SUPPLIED DATA section start
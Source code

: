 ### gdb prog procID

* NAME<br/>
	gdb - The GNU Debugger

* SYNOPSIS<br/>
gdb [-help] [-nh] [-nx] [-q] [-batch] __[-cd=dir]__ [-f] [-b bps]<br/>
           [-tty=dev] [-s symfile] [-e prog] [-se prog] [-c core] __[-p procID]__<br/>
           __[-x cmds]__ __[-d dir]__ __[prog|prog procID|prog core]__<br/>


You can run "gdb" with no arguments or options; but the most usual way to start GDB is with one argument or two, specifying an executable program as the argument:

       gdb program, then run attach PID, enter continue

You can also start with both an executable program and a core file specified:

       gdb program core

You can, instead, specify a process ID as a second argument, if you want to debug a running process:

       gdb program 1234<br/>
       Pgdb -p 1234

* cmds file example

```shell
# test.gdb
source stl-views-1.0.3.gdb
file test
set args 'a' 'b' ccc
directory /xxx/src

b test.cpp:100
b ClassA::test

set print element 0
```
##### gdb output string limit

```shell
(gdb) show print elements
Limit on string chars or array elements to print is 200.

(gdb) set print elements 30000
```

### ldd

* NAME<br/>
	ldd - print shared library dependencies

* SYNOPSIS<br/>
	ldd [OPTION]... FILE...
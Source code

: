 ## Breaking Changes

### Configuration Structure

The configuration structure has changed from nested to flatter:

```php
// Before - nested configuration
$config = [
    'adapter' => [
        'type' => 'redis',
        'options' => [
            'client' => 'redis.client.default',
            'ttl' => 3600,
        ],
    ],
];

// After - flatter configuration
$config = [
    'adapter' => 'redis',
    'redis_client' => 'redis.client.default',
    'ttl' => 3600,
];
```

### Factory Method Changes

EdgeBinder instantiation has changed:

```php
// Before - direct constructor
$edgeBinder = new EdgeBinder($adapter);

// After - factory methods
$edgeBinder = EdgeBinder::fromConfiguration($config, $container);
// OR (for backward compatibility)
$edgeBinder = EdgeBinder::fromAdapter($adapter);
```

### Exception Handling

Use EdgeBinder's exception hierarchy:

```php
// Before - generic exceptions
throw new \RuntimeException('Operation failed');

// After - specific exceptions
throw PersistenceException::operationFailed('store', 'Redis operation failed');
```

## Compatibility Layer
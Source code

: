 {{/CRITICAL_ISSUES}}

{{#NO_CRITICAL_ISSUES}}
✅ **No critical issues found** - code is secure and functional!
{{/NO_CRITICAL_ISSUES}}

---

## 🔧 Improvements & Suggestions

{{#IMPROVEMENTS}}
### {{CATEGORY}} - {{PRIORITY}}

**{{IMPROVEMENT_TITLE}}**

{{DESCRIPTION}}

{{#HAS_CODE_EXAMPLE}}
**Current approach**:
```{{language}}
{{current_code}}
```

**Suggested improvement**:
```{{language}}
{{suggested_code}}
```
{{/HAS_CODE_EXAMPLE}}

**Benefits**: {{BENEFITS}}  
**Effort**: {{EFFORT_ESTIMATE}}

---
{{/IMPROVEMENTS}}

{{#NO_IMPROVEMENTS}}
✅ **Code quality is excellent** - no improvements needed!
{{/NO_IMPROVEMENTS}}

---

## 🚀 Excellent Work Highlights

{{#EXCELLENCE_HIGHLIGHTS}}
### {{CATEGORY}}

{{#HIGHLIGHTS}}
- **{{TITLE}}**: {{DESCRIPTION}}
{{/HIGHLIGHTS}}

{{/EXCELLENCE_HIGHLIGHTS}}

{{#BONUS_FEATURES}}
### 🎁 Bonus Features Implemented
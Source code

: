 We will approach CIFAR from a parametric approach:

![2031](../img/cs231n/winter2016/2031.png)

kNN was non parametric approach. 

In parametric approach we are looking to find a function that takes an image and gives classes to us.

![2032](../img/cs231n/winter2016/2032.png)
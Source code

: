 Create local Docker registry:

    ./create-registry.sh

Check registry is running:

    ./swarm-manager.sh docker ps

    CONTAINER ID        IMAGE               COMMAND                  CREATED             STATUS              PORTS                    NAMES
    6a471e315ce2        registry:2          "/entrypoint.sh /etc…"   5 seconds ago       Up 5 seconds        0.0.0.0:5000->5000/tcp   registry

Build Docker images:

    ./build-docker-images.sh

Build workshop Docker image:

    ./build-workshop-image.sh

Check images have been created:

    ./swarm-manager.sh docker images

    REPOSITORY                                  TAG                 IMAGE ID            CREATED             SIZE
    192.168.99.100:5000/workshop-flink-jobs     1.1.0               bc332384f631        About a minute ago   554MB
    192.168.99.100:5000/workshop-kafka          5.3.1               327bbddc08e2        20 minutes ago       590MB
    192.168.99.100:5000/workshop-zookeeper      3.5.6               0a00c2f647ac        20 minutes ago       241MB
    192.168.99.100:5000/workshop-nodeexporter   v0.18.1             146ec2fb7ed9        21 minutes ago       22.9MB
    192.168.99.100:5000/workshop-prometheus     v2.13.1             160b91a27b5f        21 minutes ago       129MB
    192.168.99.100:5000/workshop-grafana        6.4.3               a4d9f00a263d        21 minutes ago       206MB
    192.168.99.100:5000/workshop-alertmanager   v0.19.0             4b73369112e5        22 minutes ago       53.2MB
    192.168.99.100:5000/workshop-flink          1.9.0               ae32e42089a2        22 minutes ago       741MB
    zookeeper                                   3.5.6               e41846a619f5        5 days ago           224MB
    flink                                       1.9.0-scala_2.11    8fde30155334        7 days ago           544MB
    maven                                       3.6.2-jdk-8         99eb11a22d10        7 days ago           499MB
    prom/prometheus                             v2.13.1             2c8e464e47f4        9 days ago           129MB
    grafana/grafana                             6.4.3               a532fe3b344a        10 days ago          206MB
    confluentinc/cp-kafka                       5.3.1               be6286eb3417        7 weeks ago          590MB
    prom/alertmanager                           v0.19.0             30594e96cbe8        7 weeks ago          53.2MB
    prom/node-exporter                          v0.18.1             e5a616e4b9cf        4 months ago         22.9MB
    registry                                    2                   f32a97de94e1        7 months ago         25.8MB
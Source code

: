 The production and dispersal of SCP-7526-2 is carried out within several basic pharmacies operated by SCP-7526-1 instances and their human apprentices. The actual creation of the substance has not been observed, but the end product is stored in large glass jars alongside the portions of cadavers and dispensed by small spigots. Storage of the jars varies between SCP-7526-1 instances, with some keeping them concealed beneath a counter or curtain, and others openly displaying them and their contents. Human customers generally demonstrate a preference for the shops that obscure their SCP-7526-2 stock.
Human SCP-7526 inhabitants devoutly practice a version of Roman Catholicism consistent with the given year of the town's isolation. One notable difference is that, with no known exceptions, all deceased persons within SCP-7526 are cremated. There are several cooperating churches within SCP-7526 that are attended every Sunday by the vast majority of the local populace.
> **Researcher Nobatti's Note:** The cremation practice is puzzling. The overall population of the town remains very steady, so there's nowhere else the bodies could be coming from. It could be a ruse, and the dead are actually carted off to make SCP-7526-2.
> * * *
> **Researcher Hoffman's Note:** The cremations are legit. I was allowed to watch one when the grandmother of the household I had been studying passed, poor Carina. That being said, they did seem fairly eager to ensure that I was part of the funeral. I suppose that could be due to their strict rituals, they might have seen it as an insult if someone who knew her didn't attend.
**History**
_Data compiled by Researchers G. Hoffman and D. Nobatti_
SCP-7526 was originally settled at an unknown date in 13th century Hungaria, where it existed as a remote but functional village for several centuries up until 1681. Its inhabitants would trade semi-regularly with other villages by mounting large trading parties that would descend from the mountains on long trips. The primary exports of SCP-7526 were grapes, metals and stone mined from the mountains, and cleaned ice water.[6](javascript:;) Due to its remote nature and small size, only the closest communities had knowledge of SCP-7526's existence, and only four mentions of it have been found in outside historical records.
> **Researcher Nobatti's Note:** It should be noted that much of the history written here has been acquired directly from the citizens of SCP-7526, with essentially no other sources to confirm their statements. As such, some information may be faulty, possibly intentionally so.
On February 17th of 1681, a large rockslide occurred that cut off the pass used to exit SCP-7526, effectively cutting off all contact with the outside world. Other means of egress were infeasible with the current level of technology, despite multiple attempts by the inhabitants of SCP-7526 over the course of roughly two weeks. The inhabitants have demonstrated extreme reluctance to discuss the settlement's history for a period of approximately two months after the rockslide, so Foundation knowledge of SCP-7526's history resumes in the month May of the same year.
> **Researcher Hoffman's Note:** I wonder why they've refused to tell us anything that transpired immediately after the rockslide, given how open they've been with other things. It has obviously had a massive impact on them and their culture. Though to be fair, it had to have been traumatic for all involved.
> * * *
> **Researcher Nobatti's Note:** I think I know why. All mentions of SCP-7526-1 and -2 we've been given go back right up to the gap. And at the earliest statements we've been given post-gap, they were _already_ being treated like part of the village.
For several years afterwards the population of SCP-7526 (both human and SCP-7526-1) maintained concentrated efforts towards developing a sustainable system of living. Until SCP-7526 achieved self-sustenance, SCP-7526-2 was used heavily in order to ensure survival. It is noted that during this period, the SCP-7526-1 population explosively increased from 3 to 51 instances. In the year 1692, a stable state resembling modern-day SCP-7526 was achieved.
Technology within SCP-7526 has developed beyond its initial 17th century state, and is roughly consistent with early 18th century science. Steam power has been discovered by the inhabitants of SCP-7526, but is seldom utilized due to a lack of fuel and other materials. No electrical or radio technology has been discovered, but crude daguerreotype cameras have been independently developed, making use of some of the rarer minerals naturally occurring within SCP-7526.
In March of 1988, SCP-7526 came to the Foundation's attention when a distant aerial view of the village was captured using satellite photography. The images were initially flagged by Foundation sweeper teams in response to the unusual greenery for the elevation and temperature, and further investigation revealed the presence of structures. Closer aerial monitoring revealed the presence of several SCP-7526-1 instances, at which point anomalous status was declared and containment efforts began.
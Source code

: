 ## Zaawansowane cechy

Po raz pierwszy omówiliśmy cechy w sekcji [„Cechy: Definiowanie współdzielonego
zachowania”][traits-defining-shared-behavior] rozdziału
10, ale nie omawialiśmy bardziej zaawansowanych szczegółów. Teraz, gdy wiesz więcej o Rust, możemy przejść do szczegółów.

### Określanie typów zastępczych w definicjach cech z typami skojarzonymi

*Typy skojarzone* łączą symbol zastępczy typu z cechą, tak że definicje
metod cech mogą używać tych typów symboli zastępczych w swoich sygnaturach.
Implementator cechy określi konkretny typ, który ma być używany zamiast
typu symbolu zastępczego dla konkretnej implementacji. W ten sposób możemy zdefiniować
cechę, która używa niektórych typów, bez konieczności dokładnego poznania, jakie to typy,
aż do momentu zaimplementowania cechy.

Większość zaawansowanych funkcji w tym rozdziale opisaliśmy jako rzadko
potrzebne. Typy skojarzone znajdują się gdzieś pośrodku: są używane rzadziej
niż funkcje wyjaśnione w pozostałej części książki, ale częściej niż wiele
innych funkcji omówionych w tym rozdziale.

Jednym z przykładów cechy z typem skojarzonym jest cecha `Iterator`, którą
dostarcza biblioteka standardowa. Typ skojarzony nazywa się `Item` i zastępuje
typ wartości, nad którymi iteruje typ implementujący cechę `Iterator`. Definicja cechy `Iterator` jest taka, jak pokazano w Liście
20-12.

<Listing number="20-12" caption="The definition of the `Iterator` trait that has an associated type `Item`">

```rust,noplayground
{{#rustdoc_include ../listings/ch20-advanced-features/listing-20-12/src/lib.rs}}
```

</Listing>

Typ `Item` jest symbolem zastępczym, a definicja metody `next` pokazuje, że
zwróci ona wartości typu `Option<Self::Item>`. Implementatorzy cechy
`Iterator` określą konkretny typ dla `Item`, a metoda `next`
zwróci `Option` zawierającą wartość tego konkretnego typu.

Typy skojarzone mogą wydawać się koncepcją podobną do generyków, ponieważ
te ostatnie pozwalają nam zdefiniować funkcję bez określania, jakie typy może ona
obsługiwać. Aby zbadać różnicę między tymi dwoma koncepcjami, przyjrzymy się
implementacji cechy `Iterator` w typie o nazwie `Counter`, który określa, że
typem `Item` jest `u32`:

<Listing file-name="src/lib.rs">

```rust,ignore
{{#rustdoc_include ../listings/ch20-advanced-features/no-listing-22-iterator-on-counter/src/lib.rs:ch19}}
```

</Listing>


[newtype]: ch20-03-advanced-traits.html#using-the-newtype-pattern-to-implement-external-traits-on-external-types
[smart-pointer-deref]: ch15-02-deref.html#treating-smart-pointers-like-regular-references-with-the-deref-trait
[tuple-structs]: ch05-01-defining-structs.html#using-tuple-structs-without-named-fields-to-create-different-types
SUPPLIED DATA section end
§ YOUR ASSIGNMENT:
With "local" as the string to look for, count the matching lines in the entries above and report only the number.

§ TASK RESULT:
2